Saved entries:
···

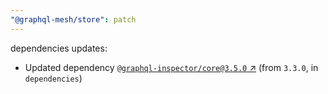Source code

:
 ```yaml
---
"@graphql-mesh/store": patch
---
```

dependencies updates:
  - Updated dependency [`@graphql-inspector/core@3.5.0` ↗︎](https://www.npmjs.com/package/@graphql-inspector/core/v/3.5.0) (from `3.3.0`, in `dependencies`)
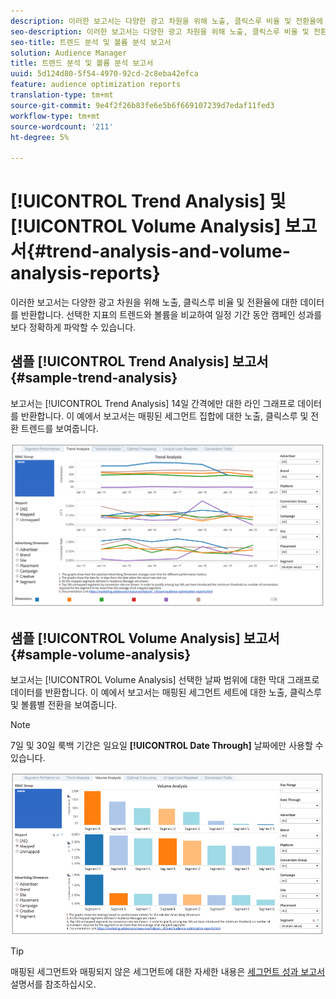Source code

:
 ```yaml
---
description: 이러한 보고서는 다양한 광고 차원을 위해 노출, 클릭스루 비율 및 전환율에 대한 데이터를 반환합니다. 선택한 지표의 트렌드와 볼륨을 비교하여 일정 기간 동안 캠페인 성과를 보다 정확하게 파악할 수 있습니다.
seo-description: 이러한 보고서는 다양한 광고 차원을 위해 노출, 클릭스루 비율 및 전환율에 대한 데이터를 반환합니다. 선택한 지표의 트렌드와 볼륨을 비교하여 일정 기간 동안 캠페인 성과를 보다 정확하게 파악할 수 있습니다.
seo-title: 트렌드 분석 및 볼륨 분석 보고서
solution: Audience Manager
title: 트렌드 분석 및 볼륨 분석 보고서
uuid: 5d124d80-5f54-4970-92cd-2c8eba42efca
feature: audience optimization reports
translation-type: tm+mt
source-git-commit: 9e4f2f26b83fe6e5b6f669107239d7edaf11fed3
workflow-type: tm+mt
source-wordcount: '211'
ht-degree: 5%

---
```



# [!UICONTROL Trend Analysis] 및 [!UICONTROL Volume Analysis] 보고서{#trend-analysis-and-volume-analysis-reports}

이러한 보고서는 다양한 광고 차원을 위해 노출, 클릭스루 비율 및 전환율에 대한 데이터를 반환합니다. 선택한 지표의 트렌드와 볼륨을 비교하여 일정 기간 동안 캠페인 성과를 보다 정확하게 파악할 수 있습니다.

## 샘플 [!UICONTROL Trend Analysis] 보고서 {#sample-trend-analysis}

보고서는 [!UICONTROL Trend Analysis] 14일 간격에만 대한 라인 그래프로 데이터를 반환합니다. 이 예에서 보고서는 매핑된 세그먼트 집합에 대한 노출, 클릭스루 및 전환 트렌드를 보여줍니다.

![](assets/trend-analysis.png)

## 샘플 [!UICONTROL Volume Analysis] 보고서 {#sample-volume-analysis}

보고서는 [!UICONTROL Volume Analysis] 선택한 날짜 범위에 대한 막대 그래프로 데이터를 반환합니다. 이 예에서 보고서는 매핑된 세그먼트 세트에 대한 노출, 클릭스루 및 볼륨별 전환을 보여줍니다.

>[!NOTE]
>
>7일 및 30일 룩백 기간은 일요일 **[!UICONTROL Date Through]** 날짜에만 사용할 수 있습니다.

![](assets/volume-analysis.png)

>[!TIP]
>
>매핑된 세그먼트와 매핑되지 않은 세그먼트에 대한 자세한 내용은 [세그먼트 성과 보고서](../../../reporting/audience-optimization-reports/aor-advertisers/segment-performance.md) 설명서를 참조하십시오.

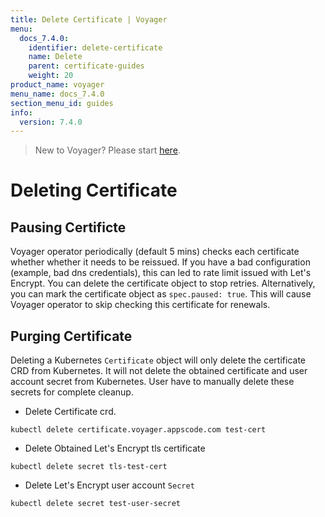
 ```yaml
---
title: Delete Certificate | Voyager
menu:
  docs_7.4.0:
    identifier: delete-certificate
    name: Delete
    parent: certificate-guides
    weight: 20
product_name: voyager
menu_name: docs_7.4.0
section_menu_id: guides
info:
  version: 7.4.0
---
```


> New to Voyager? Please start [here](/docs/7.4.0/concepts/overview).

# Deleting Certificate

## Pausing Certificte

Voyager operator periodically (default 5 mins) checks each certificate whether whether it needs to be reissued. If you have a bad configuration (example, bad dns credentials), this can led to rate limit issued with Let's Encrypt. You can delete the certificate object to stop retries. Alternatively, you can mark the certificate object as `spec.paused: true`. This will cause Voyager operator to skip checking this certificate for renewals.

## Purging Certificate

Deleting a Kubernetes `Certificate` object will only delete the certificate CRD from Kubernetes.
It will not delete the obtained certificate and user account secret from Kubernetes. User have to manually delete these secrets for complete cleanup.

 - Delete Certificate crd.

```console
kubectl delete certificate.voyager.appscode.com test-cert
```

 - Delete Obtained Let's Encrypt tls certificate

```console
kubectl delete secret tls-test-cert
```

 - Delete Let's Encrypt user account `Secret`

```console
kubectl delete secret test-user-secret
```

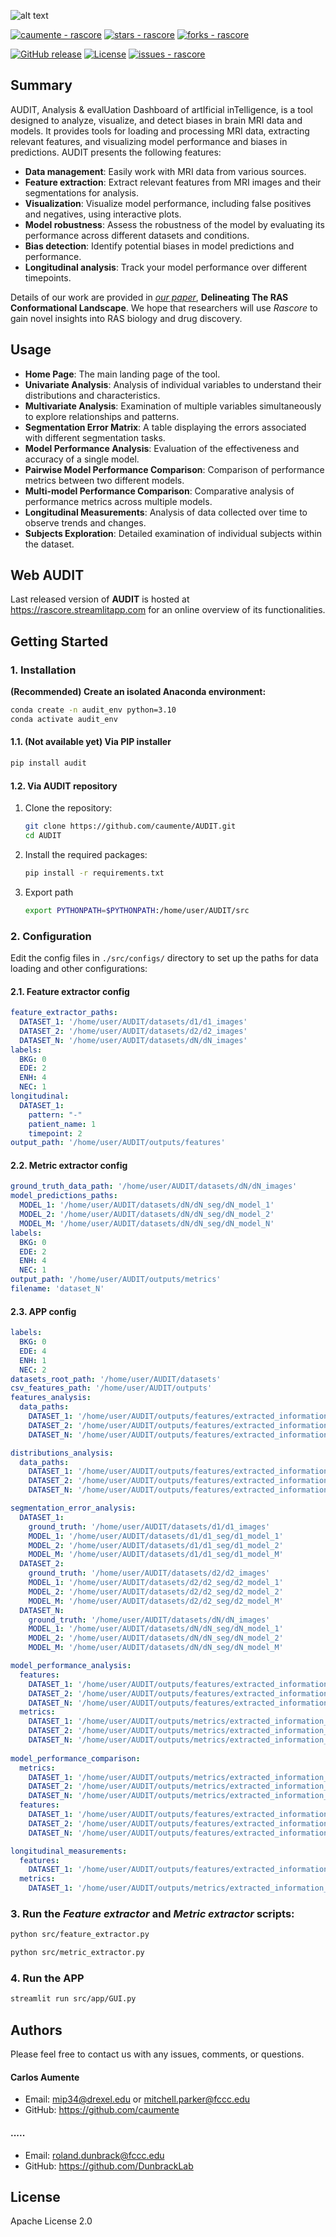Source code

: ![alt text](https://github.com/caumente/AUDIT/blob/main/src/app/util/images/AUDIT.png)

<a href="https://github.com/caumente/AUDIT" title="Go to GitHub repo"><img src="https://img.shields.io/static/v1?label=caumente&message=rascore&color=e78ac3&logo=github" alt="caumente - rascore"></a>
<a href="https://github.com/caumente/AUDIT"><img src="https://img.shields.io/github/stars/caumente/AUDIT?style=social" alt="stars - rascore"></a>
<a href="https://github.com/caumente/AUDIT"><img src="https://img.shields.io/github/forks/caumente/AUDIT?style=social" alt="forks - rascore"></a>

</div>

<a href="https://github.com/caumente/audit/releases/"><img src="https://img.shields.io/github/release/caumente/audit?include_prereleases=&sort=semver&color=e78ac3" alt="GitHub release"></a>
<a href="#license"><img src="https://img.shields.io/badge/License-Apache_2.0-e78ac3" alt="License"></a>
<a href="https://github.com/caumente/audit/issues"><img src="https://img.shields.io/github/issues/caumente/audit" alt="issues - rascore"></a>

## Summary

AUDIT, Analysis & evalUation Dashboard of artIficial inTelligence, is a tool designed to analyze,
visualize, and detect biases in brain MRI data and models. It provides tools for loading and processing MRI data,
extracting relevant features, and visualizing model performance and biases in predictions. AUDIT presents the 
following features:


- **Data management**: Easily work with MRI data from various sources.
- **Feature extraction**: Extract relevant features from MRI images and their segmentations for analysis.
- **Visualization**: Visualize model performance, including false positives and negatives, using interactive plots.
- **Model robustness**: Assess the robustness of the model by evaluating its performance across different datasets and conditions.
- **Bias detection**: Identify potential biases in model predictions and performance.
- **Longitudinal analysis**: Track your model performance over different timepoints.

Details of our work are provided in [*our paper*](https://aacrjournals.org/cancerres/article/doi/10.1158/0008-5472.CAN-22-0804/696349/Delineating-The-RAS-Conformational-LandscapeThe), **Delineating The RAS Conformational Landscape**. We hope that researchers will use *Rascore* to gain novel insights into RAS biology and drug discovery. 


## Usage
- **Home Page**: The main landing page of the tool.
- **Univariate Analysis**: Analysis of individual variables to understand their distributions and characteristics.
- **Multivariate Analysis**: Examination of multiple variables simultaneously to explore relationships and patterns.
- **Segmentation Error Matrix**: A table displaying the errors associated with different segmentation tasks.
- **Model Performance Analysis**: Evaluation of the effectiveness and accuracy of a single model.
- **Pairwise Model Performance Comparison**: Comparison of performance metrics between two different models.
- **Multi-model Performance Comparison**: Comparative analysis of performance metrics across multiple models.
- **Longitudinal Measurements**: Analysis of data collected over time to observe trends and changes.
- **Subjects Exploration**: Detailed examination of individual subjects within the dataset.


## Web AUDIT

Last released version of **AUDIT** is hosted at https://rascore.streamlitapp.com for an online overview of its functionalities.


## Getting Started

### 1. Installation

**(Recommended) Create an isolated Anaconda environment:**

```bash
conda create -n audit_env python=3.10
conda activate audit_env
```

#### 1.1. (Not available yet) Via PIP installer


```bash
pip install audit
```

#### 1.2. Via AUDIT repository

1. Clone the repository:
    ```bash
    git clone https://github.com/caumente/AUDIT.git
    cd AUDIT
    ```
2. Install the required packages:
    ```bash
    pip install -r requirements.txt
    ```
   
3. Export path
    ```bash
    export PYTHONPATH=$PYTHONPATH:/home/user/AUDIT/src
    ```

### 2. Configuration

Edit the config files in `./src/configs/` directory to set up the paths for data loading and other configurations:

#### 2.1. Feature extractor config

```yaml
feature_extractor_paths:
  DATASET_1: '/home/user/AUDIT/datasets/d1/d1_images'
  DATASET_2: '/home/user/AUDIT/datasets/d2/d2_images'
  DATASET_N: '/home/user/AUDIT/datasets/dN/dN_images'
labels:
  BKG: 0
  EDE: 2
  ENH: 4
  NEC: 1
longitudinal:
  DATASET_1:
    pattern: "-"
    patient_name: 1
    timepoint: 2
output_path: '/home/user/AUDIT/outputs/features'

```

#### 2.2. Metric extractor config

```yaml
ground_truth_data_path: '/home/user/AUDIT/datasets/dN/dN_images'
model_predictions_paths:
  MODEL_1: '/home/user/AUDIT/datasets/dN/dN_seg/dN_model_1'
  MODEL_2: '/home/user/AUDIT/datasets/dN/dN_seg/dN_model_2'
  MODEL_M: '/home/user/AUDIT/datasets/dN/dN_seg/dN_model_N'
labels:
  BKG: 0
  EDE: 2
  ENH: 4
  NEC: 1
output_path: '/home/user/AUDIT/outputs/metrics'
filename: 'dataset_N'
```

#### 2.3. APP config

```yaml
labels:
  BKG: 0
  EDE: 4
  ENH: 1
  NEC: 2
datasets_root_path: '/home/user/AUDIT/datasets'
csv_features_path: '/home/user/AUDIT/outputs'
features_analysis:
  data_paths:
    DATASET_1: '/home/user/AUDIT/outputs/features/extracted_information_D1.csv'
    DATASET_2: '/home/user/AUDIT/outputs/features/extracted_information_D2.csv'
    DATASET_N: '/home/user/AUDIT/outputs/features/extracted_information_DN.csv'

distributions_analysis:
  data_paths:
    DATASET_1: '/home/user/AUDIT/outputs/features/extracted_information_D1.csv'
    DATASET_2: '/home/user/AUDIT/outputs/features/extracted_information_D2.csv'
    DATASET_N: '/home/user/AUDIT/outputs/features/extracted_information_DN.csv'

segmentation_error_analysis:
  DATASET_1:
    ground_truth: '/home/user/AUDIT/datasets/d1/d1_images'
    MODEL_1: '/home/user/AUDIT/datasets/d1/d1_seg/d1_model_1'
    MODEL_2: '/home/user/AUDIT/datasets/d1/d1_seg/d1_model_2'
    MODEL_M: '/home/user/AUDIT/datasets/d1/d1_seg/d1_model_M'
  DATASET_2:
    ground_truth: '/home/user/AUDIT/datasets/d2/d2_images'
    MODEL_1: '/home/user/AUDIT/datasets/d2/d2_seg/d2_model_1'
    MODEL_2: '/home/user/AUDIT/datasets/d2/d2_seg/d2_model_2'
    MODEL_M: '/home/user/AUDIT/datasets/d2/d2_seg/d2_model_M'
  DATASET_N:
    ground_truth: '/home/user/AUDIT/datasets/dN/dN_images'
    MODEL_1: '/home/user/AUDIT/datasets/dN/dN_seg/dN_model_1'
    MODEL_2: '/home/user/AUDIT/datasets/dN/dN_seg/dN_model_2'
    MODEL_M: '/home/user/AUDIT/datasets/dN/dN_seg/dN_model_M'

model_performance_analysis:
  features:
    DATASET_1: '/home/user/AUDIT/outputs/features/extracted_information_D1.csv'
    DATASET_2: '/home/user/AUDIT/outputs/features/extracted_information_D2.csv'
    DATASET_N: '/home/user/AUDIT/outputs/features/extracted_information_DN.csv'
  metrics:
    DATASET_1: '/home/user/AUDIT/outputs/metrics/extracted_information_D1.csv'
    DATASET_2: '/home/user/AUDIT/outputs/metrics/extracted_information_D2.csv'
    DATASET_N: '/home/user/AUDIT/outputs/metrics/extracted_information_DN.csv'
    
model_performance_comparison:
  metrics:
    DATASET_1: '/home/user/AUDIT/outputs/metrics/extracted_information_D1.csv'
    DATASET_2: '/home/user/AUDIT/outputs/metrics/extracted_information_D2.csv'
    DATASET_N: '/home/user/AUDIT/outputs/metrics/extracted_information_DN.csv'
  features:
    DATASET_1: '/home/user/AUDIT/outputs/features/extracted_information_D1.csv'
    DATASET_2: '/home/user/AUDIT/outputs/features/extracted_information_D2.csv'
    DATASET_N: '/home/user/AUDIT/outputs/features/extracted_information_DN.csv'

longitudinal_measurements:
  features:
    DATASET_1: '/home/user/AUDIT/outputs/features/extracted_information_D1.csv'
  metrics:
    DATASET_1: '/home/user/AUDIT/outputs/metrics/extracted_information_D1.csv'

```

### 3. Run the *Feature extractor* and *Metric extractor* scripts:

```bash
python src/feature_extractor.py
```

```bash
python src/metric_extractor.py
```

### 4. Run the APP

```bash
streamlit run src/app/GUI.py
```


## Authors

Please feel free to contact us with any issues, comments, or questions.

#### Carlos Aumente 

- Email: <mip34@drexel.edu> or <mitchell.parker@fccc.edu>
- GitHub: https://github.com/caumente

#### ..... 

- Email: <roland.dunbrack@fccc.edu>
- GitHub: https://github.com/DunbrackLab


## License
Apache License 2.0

···

[Problem to solve]
From the data above, report how many lines include the string "optimization". The number alone will do.

[Task response]
2